Execution on Resources
Once a resource is present in your inventory (see Managing
resources), ReproMan provides a few ways to execute command(s)
on the resource. The first is to request an interactive shell for a
resource with reproman login. Another is to
use reproman execute, which is suitable
for running one-off commands on the resource (though, as its manpage
indicates, it’s capable of a bit more). To some degree, you can think of
login and execute as analogous to ssh HOST and ssh HOST
COMMAND, respectively, where the ReproMan variants provide a common
interface across resource types.
The final way to execute a command is reproman run.
Run
reproman run is concerned with running “jobs” on remote resources. It is executed from the local machine and handles three high-level tasks:
Prepare: Move data to the remote resource and set up the execution environment.
Execute Job: Submit the job to a batch system or run the command directly.
Collect: Gather results and finalize the workflow, including retrieving outputs, collecting metadata and logs, and bringing everything together locally to complete the full workflow.
Reference example
Let’s first establish a simple example that we can reference as we cover some of the details. In a terminal, we’re visiting a DataLad dataset where the working tree looks like this:
.
|-- clean.py
`-- data
|-- f0.csv -> ../.git/annex/objects/[...]
`-- f1.csv -> ../.git/annex/objects/[...]
The clean.py script takes two positional arguments (e.g., ./clean.py
data/f0.csv cleaned/f0.csv), where the first is a data file to process
and the second is a path to write the output (creating directories if
necessary).
Choosing an orchestrator
Orchestrators are responsible for preparing the remote and collecting the results.
The complete set of orchestrators, accompanied by descriptions, can be seen by
calling reproman run --list=orchestrators.
Note
Although DataLad is not a strict requirement, having it installed on at least the local machine is strongly recommended, and without it only a limited set of functionality is available. If you are new to DataLad, consider reading the DataLad handbook.
Choose the orchestrator based on your setup and needs:
For remote resources with DataLad (recommended):
``datalad-pair`` - Best for persistent remote datasets
Creates and maintains DataLad datasets on the remote
Commits results directly on the remote with full provenance
Retrieves results using datalad update and datalad get
Marks completed jobs with git refs (refs/reproman/JOBID)
``datalad-pair-run`` - Best for capturing runs in local dataset
Prepares remote dataset like
datalad-pairPackages results in tarball based on file modification times
Creates a datalad run commit in your local repository
Marks local commit with git ref (refs/reproman/JOBID)

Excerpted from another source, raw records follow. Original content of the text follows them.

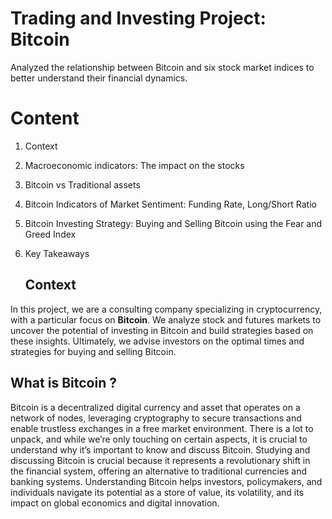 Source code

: # Trading and Investing Project: Bitcoin
Analyzed the relationship between Bitcoin and six stock market indices to better understand their financial dynamics.

# Content

1. Context
2. Macroeconomic indicators: The impact on the stocks
3. Bitcoin vs Traditional assets
4. Bitcoin Indicators of Market Sentiment: Funding Rate, Long/Short Ratio
5. Bitcoin Investing Strategy: Buying and Selling Bitcoin using the Fear and Greed Index
6. Key Takeaways





      ## Context

In this project, we are a consulting company specializing in cryptocurrency, with a particular focus on **Bitcoin**. We analyze stock and futures markets to uncover the potential of investing in Bitcoin and build strategies based on these insights. Ultimately, we advise investors on the optimal times and strategies for buying and selling Bitcoin.

## What is Bitcoin ?

Bitcoin is a decentralized digital currency and asset that operates on a network of nodes, leveraging cryptography to secure transactions and enable trustless exchanges in a 
free market environment. There is a lot to unpack, and while we’re only touching on certain aspects, it is crucial to understand why it’s important to know and discuss Bitcoin. 
Studying and discussing Bitcoin is crucial because it represents a revolutionary shift in the financial system, offering an alternative to traditional currencies and banking systems. Understanding Bitcoin helps investors, policymakers, and individuals navigate its potential as a store of value, its volatility, and its impact on global economics and digital innovation.





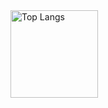 <div>
  <img src="https://github-readme-stats.vercel.app/api/top-langs/?username=downy1218&layout=compact&exclude_repo=Dodge" alt="Top Langs" height="140"/>
<div>

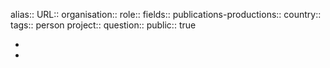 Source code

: alias::
URL::
organisation::
role::
fields::
publications-productions:: 
country::
tags:: person
project::
question::
public:: true

-
- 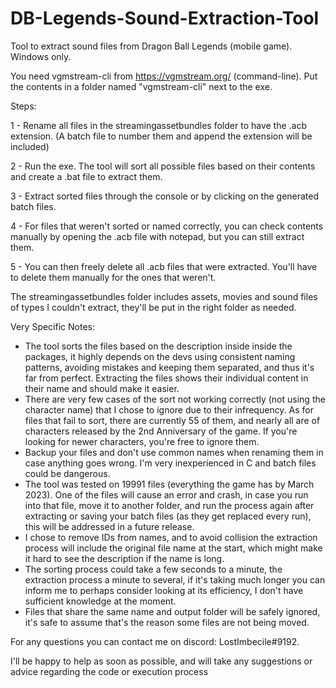 # DB-Legends-Sound-Extraction-Tool
Tool to extract sound files from Dragon Ball Legends (mobile game). Windows only.

You need vgmstream-cli from https://vgmstream.org/ (command-line). Put the contents in a folder named "vgmstream-cli" next to the exe.

Steps: 

1 - Rename all files in the streamingassetbundles folder to have the .acb extension. (A batch file to number them and append the extension will be included)

2 - Run the exe. The tool will sort all possible files based on their contents and create a .bat file to extract them. 

3 - Extract sorted files through the console or by clicking on the generated batch files. 

4 - For files that weren't sorted or named correctly, you can check contents manually by opening the .acb file with notepad, but you can still extract them. 

5 - You can then freely delete all .acb files that were extracted. You'll have to delete them manually for the ones that weren't.

The streamingassetbundles folder includes assets, movies and sound files of types I couldn't extract, they'll be put in the right folder as needed.

Very Specific Notes: 
- The tool sorts the files based on the description inside inside the packages, it highly depends on the devs using consistent naming patterns, avoiding mistakes and keeping them separated, and thus it's far from perfect. Extracting the files shows their individual content in their name and should make it easier.  
- There are very few cases of the sort not working correctly (not using the character name) that I chose to ignore due to their infrequency. As for files that fail to sort, there are currently 55 of them, and nearly all are of characters released by the 2nd Anniversary of the game. If you're looking for newer characters, you're free to ignore them.
- Backup your files and don't use common names when renaming them in case anything goes wrong. I'm very inexperienced in C and batch files could be dangerous.
- The tool was tested on 19991 files (everything the game has by March 2023). One of the files will cause an error and crash, in case you run into that file, move it to another folder, and run the process again after extracting or saving your batch files (as they get replaced every run), this will be addressed in a future release. 
- I chose to remove IDs from names, and to avoid collision the extraction process will include the original file name at the start, which might make it hard to see the description if the name is long. 
- The sorting process could take a few seconds to a minute, the extraction process a minute to several, if it's taking much longer you can inform me to perhaps consider looking at its efficiency, I don't have sufficient knowledge at the moment.
- Files that share the same name and output folder will be safely ignored, it's safe to assume that's the reason some files are not being moved. 

For any questions you can contact me on discord: LostImbecile#9192.

I'll be happy to help as soon as possible, and will take any suggestions or advice regarding the code or execution process
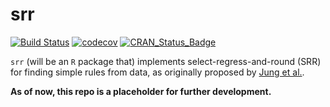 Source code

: # srr

[![Build Status](https://travis-ci.org/jongbinjung/srr.svg?branch=master)](https://travis-ci.org/jongbinjung/srr)
[![codecov](https://codecov.io/gh/jongbinjung/srr/branch/master/graph/badge.svg)](https://codecov.io/gh/jongbinjung/srr)
[![CRAN_Status_Badge](http://www.r-pkg.org/badges/version/srr)](http://cran.r-project.org/package=srr)

`srr` (will be an `R` package that) implements select-regress-and-round (SRR) for finding simple rules from 
data, as originally proposed by [Jung et al.](https://arxiv.org/abs/1702.04690).

**As of now, this repo is a placeholder for further development.**
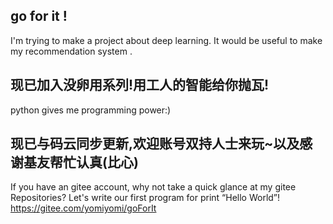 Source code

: ##  go for it !
I'm trying to make a project about deep learning. It would be useful to make my recommendation system .

##  现已加入没卵用系列!用工人的智能给你抛瓦!
python gives me programming power:)

##  现已与码云同步更新,欢迎账号双持人士来玩~以及感谢基友帮忙认真(比心)
If you have an gitee account, why not take a quick glance at my gitee Repositories?
Let's write our first program for print “Hello World”!
https://gitee.com/yomiyomi/goForIt
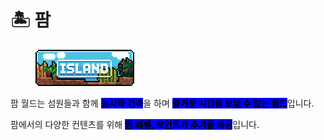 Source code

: # 🏝️ 팜

<div align="left"><figure><img src="../../.gitbook/assets/island.png" alt=""><figcaption></figcaption></figure></div>

팜 월드는 섬원들과 함께 <mark style="background-color:blue;">**농사와 건축**</mark>을 하며 <mark style="background-color:blue;">**즐거운 시간을 보낼 수 있는 월드**</mark>입니다.

팜에서의 다양한 컨텐츠를 위해 <mark style="background-color:blue;">**팜 레벨, 포인트가 추가될 예정**</mark>입니다.
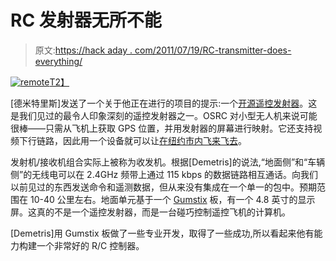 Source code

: # RC 发射器无所不能

> 原文:[https://hack aday . com/2011/07/19/RC-transmitter-does-everything/](https://hackaday.com/2011/07/19/rc-transmitter-does-everything/)

[![](../Images/363022582aebf041e154f1fbe2eb692c.png "remote")T2】](http://hackaday.com/wp-content/uploads/2011/07/remote.jpg)

[德米特里斯]发送了一个关于他正在进行的项目的提示:一个[开源遥控发射器](http://www.indiegogo.com/OSRC)。这是我们见过的最令人印象深刻的遥控发射器之一。OSRC 对小型无人机来说可能很棒——只需从飞机上获取 GPS 位置，并用发射器的屏幕进行映射。它还支持视频下行链路，因此用一个设备就可以让[在纽约市内飞来飞去](http://www.youtube.com/watch?v=M9cSxEqKQ78&w=470#t=20)。

发射机/接收机组合实际上被称为收发机。根据[Demetris]的说法,“地面侧”和“车辆侧”的无线电可以在 2.4GHz 频带上通过 115 kbps 的数据链路相互通话。向我们以前见过的东西发送命令和遥测数据，但从来没有集成在一个单一的包中。预期范围在 10-40 公里左右。地面单元基于一个 [Gumstix](http://www.gumstix.com/) 板，有一个 4.8 英寸的显示屏。这真的不是一个遥控发射器，而是一台碰巧控制遥控飞机的计算机。

[Demetris]用 Gumstix 板做了一些专业开发，取得了一些成功,所以看起来他有能力构建一个非常好的 R/C 控制器。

For remote resources without DataLad:
``datalad-local-run`` - Remote execution, local DataLad integration
Uses plain remote directory (no DataLad on remote required)
Captures results as datalad run commit locally
Good when remote lacks DataLad but you want local provenance
``plain`` - Simple remote execution
Basic file transfer using session.put() and session.get()
No DataLad integration or provenance tracking
Creates working directory named with job ID
Sufficient for simple tasks but DataLad orchestrators recommended
For local execution:
``datalad-no-remote`` - Local dataset execution
Executes in current local dataset directory
Behaves like
datalad-pairbut stays localAvailable for local shell resources only
Good for testing workflows locally
Revisiting our concrete example and assuming we have
an SSH resource named “foo” in our inventory, here’s how we could
specify that the datalad-pair-run orchestrator should be used:
$ reproman run --resource foo \
--orc datalad-pair-run --input data/f0.csv \
./clean.py data/f0.csv cleaned/f0.csv
Notice that in addition to the orchestrator, we specify the input file that needs to be available on the remote. This is only necessary for files that are tracked by git-annex. Files tracked by Git do not need to be declared as inputs because the same revision of the dataset is checked out on the remote.
Warning
The orchestration with DataLad datasets is work in progress, with some rough edges. You might end up in a state that ReproMan doesn’t know how to sync. Please report any issues you encounter on the issue tracker .
Choosing a submitter
Another, easier decision is which submitter to use. This comes down to
which, if any, batch system your remote resource supports. The currently
available options are pbs, condor, or local. With local,
the job is executed directly through sh rather than submitted to a
batch system.
Our last example invocation could be extended to use Condor like so:
$ reproman run --resource foo \
--sub condor \
--orc datalad-pair-run --input data/f0.csv \
./clean.py data/f0.csv cleaned/f0.csv
Note that which batch systems are currently supported is mostly a matter of which systems ReproMan developers currently have at their disposal. If you would like to add support for your system (or have experience with more general approach like DRMAA), we’d welcome help in this area.
Detached jobs
By default, when a run command is executed, it submits the job,
registers it locally, and exits. The registered jobs can be viewed and
managed with reproman jobs. To list all jobs,
run reproman jobs without any arguments. To fetch a completed job
back into the local dataset, call reproman jobs NAME, where NAME
is a substring of the job ID that uniquely identifies the job.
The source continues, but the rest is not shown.